Addressing a virtual meeting of the Rotary Club of St Andrew on Tuesday, Robinson said that the short-term impact on many of the students who have not benefited from online learning in the last two years could mean increased teenage pregnancies and young men “falling out of the system and ending up in criminality”.
According to Robinson, in the medium term, the learning loss would result in generations of youths who would pass through the high-school system without being literate or numerate.
“That, to me, is perhaps one of the biggest challenges that we face as a country,” the St Andrew South East MP said.
Robinson said from his own interactions with principals, it was clear that even those who have been participating in online learning did not grasp a lot.
“You have students who will log on for an hour per day because that is as much as the credit will allow, and then come back later in the week and log on again; but, frankly, they really haven’t been engaged in any meaningful education,” he said.
Last year, the education ministry reported that some 120,000 students had been missing from online learning since the onset of the pandemic in March 2020.
In a follow-up interview with The Gleaner, Robinson said that a special effort should be made to identify those students who had become “lost” and introduce a remedial programme to assist them.
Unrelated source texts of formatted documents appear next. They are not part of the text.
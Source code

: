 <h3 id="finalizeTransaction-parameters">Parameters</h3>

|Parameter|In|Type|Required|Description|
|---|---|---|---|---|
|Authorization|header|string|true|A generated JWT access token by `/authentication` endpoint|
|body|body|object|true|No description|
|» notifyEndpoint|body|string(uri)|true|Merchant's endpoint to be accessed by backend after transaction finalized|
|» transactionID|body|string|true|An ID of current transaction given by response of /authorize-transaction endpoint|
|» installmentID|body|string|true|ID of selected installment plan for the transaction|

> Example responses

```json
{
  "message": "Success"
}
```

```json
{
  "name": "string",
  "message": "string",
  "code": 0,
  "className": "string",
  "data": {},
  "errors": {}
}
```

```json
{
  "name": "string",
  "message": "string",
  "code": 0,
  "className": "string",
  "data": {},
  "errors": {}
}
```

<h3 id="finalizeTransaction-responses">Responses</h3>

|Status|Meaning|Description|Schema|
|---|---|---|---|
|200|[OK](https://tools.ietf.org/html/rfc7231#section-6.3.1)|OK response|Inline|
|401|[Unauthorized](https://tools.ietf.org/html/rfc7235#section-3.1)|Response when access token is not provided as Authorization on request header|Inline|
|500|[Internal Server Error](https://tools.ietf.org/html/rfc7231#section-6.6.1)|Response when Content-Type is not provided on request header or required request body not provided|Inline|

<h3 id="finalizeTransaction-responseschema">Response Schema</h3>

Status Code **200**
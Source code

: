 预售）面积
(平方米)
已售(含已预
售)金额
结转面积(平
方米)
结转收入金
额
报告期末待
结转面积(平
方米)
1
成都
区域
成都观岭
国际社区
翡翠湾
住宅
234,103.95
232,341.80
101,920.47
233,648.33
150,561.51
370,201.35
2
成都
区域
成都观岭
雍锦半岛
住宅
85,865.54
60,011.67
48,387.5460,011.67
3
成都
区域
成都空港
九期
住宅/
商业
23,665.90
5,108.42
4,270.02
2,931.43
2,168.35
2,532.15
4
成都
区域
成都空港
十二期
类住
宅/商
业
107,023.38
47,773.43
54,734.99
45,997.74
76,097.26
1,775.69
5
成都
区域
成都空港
He suggested that this was a far more important imperative at this time than the controversial Sixth Form Pathways Programme – the new islandwide upper-school model.
Robinson also noted that some students have started to work because of their poor circumstances and were not inclined to return to complete secondary education.
He said everything must be done to make it easier for them to access vocational training, so that they can use those skills to earn an income.
While supporting a return to in-person learning, Robinson said that the Government should do more to provide affordable COVID-19 testing.
Rapid antigen tests are priced as high as J$8,000, while polymerase chain reaction tests - the gold standard of COVID-19 detection - cost around J$20,000.
“Right now testing is too expensive, and we need to have testing in schools because the students, while they may not be adversely affected, they are going to become superspreaders because they are going to be using public transport,” Robinson said.
“They are going to take it back to their homes, where their parents and grandparents live, and then you may see more significant hospitalisations as a result.”